> _Dataset_
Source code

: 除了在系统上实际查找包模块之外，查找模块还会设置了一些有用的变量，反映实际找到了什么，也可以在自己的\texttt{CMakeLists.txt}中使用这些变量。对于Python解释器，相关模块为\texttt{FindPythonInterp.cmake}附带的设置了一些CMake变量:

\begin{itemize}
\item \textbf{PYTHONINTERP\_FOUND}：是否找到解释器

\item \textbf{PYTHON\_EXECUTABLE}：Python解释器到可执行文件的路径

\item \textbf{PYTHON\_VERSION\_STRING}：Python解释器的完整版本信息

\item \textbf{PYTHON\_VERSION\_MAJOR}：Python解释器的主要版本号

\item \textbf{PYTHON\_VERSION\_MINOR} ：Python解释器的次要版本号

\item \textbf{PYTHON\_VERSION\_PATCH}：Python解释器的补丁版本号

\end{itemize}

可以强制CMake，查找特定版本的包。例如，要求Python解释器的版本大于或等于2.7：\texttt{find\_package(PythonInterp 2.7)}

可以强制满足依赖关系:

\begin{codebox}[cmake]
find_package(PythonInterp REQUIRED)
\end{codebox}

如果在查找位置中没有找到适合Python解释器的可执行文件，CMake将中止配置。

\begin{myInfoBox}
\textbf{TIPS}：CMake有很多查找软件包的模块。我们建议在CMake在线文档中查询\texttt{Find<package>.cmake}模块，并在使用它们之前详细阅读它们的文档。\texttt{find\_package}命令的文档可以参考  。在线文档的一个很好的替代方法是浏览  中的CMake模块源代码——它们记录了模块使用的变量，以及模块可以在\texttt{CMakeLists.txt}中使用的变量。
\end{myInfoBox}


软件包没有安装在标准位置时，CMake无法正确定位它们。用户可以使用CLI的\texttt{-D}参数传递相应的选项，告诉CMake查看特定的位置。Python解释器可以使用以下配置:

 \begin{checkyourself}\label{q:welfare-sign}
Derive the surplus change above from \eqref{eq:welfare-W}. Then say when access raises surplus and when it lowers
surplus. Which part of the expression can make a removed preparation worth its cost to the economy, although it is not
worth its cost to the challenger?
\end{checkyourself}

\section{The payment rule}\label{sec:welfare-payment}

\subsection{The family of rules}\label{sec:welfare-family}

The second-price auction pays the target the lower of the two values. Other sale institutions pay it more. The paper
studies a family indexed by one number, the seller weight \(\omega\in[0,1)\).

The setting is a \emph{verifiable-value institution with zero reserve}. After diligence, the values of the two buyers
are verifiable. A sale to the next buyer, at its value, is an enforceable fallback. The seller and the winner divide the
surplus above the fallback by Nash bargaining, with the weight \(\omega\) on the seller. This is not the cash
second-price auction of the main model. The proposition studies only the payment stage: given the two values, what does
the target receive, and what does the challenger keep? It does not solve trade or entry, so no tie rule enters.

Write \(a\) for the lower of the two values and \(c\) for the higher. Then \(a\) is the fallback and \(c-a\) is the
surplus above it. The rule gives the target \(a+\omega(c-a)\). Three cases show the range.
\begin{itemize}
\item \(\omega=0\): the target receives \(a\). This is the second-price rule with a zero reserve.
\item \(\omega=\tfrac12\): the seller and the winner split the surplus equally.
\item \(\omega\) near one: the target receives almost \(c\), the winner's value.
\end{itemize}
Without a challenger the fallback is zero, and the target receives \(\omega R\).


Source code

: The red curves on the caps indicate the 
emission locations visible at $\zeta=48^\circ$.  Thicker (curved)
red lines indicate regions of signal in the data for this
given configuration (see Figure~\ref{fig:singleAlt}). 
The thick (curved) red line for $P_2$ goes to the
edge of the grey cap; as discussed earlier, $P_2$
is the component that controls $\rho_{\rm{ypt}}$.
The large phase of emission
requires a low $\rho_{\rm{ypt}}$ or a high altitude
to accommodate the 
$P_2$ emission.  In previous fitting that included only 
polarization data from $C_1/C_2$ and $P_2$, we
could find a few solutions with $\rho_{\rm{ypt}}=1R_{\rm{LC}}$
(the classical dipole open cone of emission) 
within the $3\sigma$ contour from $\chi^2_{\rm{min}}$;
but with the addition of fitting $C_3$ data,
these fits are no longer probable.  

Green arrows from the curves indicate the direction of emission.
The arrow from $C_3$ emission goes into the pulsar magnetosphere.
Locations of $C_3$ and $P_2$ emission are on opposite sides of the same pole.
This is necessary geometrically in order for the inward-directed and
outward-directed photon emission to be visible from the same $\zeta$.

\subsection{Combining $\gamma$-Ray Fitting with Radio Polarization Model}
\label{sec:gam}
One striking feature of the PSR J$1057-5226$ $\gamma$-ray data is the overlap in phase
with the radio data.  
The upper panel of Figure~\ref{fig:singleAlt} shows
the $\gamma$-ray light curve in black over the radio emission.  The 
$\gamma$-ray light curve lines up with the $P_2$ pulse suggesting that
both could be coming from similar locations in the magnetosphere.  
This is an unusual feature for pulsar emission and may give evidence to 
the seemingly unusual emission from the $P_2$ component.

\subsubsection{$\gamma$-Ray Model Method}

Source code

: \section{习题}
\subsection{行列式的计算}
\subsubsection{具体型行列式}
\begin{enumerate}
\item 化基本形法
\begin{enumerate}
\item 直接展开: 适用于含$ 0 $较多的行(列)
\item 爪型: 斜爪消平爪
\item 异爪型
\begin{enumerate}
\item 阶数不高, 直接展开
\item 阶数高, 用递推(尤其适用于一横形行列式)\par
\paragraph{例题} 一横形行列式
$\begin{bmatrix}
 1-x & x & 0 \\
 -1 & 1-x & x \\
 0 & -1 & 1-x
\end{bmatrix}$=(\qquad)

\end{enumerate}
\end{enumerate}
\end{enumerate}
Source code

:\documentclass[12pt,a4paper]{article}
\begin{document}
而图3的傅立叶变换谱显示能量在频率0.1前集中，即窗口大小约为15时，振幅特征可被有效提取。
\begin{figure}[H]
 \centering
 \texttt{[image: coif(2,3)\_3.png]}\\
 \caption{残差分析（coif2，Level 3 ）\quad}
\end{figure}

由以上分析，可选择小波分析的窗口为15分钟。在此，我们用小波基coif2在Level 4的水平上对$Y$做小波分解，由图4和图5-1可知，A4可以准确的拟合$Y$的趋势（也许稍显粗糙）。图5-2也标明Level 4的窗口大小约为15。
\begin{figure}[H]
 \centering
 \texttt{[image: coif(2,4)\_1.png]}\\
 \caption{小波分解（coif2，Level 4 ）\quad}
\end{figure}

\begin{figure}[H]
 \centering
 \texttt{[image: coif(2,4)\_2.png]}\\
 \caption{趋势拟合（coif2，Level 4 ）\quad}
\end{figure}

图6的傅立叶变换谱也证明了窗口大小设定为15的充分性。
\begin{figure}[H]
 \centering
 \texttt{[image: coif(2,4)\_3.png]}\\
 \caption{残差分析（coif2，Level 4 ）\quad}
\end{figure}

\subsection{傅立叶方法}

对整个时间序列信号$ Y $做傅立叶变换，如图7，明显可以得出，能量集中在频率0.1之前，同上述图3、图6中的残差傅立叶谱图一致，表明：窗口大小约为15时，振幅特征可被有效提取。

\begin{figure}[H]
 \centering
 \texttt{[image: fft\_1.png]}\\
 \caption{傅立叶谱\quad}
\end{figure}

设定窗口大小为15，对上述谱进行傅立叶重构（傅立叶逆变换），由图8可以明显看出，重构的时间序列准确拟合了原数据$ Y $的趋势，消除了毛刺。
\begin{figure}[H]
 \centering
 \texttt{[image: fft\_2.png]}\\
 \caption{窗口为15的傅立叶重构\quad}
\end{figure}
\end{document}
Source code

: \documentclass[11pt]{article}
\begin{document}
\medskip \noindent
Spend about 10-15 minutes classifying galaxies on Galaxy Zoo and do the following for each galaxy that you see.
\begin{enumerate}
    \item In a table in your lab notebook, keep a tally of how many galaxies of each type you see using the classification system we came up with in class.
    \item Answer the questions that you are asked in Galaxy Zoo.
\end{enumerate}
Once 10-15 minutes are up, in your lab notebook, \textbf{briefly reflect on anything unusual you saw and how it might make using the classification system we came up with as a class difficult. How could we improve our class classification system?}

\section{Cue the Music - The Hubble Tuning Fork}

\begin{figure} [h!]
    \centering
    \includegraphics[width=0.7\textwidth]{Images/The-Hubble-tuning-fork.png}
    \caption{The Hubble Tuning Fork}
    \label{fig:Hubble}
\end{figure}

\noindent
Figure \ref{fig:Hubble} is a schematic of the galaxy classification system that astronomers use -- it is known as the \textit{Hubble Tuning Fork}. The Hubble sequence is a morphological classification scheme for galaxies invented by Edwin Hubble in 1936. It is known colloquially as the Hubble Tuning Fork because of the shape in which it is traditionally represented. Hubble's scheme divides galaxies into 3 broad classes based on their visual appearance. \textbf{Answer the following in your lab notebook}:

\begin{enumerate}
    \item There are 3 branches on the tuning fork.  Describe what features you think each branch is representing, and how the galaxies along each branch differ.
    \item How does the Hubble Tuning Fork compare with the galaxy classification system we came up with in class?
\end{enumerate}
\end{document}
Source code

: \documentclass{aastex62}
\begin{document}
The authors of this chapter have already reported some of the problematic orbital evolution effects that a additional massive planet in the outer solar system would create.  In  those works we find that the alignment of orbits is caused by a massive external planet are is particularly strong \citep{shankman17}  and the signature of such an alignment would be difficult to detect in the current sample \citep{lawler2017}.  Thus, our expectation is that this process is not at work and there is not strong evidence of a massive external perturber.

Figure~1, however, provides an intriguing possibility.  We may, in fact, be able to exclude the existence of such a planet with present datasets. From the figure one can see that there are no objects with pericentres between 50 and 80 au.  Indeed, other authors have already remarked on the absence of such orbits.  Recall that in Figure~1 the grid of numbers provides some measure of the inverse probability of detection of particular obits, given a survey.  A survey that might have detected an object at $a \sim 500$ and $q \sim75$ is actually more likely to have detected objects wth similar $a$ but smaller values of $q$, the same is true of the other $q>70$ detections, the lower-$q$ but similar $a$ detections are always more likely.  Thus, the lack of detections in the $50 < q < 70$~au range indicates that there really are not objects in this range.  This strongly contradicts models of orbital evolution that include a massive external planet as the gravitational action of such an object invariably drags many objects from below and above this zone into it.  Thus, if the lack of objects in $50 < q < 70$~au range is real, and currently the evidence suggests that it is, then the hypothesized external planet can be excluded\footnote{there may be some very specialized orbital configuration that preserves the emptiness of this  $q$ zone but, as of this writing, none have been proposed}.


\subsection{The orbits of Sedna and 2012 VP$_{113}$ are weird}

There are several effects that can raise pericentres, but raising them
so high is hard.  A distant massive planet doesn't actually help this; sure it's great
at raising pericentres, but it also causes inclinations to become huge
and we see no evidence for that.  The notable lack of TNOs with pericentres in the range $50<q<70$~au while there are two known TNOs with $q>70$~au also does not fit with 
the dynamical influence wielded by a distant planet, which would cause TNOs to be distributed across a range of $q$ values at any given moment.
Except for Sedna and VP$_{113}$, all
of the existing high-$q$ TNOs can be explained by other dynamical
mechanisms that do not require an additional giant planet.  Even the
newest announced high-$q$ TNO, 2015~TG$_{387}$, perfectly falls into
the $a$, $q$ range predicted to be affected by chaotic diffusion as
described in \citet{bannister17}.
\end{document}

> _Assigned task_
Set down again, word for word, the stretch of records from the line with "Without a challenger" to the line with "polarization data from", both of those lines included.

> _Output for this task_
Without a challenger the fallback is zero, and the target receives \(\omega R\).


Source code

: The red curves on the caps indicate the 
emission locations visible at $\zeta=48^\circ$.  Thicker (curved)
red lines indicate regions of signal in the data for this
given configuration (see Figure~\ref{fig:singleAlt}). 
The thick (curved) red line for $P_2$ goes to the
edge of the grey cap; as discussed earlier, $P_2$
is the component that controls $\rho_{\rm{ypt}}$.
The large phase of emission
requires a low $\rho_{\rm{ypt}}$ or a high altitude
to accommodate the 
$P_2$ emission.  In previous fitting that included only 
polarization data from $C_1/C_2$ and $P_2$, we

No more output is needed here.